Iron and other metals in the star’s thin hydrogen atmosphere can lose and regain their outer electrons. When these electrons are gone, the metals are ‘ionized’ and they absorb more light. This pushes them further out. Then they cool, become less ionized, absorb less light, and fall back down. This heats them up, so they become more ionized and the cycle begins again.

This happens in standing waves, which follow spherical harmonic patterns. You may have seen spherical harmonics in chemistry, where they describe electron orbitals. The same math is being applied here to a whole star! Now it’s not the electron’s wavefunction that’s pulsing in a spherical harmonic: it’s metals in the atmosphere of a star.



When the star is rotating, spherical harmonics that would otherwise vibrate at the same frequency do so at different frequencies. So, just by looking at the pulsing of light from a distant subdwarf B star, you can learn how fast it’s rotating!

I got the gif of a pulsing star from here:

White Dwarf Research Corporation.

Pulsating white dwarf stars also oscillate in spherical harmonic patterns, and this website shows how they look.

The figure showing frequency lines is from this cool paper:

• Stephane Charpinet, Noemi Giammichele, Weikai Zong, Valérie Van Grootel, Pierre Brassard and Gilles Fontaine, Rotation in sdB stars as revealed by stellar oscillations, Open Astronomy 27 (2017), 112–119.



This paper says “a κ-mechanism triggered by an accumulation of heavy elements (in particular iron) in the stellar envelope caused by radiative levitation is driving the oscillation.”

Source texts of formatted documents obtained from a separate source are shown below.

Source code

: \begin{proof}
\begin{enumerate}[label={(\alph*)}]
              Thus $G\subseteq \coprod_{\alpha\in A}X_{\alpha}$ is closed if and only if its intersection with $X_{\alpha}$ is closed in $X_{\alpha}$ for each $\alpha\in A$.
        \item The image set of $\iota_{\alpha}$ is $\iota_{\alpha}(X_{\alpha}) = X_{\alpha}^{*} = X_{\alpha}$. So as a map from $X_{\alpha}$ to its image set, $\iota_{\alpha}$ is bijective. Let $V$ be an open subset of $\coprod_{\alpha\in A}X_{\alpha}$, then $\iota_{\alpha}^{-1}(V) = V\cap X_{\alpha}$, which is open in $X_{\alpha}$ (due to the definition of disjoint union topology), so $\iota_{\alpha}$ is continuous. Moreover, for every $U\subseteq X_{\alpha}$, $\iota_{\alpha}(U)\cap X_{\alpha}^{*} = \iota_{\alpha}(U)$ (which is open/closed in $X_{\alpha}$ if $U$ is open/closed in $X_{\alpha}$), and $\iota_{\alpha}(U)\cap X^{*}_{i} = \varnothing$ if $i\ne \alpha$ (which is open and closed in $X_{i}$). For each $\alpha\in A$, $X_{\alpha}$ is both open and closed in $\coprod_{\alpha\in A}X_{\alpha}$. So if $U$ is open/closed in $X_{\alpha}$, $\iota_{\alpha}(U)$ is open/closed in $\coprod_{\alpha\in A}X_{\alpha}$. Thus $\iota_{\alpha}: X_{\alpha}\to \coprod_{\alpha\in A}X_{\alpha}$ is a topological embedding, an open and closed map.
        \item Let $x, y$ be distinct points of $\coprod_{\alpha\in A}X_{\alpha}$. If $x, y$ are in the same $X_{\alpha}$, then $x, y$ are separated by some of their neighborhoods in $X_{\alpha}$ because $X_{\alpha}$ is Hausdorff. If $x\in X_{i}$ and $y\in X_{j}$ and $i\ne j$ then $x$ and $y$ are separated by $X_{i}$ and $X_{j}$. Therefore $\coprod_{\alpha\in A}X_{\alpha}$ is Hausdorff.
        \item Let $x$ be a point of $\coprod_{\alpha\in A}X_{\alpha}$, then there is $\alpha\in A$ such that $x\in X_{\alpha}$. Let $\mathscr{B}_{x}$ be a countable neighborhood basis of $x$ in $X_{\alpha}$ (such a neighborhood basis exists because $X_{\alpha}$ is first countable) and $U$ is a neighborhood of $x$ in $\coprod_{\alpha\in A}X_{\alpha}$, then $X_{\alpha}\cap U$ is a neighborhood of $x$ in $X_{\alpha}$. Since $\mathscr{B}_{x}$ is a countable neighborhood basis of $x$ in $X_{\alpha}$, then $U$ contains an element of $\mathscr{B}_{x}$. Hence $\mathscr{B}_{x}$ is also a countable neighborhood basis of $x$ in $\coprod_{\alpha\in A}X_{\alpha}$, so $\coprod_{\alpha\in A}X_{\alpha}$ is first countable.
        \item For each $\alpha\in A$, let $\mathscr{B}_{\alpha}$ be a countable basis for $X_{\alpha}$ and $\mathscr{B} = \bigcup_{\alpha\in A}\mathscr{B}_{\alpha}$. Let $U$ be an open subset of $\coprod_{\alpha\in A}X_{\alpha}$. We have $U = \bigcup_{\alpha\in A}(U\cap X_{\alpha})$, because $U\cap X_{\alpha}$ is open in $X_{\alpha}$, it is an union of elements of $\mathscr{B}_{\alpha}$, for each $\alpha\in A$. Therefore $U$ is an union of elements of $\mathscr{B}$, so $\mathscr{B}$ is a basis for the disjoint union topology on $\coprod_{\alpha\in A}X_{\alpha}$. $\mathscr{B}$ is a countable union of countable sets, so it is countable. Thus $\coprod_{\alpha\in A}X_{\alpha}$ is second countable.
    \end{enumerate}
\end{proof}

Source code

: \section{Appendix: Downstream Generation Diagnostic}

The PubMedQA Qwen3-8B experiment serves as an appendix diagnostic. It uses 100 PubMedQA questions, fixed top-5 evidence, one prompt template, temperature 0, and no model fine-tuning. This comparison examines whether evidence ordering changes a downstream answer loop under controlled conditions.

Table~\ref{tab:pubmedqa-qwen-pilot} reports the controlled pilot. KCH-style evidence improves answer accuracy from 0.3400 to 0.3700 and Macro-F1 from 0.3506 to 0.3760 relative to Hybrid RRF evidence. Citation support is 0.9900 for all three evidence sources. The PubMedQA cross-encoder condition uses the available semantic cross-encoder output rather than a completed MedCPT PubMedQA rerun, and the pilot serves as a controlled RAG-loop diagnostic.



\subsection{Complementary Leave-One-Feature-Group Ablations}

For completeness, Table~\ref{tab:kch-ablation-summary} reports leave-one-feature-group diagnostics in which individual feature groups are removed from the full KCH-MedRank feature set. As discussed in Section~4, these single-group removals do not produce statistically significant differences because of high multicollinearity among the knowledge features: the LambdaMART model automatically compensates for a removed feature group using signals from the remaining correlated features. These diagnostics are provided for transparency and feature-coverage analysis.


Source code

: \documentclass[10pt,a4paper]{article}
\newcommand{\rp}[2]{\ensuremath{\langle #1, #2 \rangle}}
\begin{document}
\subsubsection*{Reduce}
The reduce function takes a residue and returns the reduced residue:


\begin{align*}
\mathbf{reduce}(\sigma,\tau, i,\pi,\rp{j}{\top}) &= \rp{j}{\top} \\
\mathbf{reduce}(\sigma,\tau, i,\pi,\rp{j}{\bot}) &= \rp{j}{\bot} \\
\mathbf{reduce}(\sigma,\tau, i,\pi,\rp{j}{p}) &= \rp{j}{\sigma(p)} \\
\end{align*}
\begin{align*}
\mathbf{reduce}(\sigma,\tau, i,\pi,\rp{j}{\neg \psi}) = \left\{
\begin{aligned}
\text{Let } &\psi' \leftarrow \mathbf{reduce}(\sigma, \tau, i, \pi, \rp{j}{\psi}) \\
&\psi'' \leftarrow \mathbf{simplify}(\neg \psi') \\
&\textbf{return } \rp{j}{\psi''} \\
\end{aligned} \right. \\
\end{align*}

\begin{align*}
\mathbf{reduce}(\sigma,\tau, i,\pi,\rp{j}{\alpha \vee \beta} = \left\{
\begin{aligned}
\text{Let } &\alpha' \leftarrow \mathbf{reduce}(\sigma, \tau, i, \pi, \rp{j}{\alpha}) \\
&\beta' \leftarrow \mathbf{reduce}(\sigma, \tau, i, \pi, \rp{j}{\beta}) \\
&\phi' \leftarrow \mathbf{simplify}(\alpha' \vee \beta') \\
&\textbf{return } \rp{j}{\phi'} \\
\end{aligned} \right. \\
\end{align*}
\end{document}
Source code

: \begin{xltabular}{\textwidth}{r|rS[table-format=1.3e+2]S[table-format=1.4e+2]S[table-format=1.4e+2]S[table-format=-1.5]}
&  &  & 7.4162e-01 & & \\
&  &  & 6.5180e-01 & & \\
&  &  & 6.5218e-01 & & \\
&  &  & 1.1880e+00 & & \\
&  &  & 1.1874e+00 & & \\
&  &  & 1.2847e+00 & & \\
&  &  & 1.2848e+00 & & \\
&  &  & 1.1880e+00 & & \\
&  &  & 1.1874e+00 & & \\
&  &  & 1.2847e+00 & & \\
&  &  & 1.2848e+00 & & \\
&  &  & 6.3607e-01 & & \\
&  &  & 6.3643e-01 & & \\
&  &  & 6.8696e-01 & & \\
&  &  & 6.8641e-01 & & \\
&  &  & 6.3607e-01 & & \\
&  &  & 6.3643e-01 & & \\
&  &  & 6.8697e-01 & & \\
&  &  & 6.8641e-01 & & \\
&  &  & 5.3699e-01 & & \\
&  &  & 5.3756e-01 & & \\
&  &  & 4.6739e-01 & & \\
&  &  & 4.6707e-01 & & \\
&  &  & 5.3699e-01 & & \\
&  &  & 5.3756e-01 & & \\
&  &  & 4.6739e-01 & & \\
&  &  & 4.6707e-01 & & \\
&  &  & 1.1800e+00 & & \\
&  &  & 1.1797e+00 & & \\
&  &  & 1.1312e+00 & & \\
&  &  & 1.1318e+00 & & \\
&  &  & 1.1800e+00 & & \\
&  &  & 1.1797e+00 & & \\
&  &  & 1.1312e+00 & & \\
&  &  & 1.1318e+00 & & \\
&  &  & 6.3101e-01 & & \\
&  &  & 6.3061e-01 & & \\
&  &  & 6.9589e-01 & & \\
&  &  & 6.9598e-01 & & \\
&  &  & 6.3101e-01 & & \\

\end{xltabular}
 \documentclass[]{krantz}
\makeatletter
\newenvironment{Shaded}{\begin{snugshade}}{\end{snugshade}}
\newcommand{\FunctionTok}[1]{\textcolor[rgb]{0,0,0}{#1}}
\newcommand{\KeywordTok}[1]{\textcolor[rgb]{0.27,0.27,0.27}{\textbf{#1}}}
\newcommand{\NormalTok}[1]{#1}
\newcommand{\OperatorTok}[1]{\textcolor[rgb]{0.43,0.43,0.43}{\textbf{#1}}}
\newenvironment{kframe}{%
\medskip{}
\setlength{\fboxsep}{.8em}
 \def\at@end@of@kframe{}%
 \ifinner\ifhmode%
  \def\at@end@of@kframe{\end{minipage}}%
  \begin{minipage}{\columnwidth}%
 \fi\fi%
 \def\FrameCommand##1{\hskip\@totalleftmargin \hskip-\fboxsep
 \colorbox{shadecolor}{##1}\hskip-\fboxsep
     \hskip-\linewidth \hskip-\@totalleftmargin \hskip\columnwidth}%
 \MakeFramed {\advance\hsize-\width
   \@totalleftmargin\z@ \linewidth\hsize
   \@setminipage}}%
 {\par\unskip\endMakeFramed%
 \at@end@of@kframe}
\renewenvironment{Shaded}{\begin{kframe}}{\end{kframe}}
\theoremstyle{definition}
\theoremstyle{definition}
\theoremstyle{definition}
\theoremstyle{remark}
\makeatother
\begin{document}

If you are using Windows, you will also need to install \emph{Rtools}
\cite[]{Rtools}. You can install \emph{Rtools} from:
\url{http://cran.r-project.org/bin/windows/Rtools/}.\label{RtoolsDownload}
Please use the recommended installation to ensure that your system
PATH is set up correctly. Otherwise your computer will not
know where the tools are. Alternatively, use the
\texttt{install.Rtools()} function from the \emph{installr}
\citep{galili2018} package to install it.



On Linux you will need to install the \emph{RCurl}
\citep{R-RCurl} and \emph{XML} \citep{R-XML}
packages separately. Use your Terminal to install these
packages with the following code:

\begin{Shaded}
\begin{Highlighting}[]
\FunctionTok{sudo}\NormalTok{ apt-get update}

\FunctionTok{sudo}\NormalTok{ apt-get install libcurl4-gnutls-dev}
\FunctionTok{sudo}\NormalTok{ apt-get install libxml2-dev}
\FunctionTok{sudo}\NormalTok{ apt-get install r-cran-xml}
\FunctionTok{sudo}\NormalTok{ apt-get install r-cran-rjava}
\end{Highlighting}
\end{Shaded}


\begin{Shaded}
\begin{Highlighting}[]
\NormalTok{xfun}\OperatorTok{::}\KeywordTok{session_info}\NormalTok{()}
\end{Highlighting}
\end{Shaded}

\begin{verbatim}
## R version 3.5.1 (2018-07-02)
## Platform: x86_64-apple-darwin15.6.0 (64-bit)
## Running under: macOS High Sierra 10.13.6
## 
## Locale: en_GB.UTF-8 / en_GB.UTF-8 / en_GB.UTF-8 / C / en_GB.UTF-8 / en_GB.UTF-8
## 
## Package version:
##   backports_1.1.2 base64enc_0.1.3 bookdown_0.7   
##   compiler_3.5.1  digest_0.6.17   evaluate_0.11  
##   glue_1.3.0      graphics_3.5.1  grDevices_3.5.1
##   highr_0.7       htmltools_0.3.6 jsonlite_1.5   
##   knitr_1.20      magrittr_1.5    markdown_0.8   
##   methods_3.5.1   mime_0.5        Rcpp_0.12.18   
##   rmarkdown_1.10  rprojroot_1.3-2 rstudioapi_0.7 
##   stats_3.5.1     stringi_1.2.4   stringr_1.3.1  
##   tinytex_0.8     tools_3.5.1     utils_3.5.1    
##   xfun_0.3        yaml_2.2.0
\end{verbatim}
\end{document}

So, what’s the κ-mechanism and radiative levitation?

The κ-mechanism causes oscillations when a layer of a star’s atmosphere gets more opaque at higher temperatures. For example, when heavy metals near the surface of the atmosphere get hot they can ionize, and thus absorb more radiation. When the layer of ions falls in it gets hotter, more opaque, blocks more escaping heat, and the star’s pressure goes up… pushing the layer out. But when the layer shoots out it gets cooler, less opaque, blocks less escaping heat, and the pressure drops again. So we can get oscillations!

Radiative levitation can drive heavy metals to the surface of a star. They absorb light, and the light literally pushes them up. This can make
these metals thousands of times more common than you’d expect near the surface.

There’s more that can happen with subdwarf B stars, and you can learn about it here:

• Wikipedia, Subdwarf B stars.

For example, they can simultaneously oscillate in two ways, at two separate rates!

One Response to Rapid Variable B Subdwarf Stars

  1. Sir Light says:

    Very fascinating stuff! I’ve been looking at a citizen science project from ASAS-SN (https://www.zooniverse.org/projects/tharinduj/citizen-asas-sn) which aims at finding more variable stars by collecting light from a star during 5+ years and then presenting the resulting light curve folded with calculated most likely period.

    I wonder if this type of variability can be detected by using only the light curve, or you need additional details like mass or spectrum to distinguish sdB from other pulsating variables like RR Lyrae or cepheids, which from the looks of it are pulsing because of the k-mechanism of helium ions, not iron.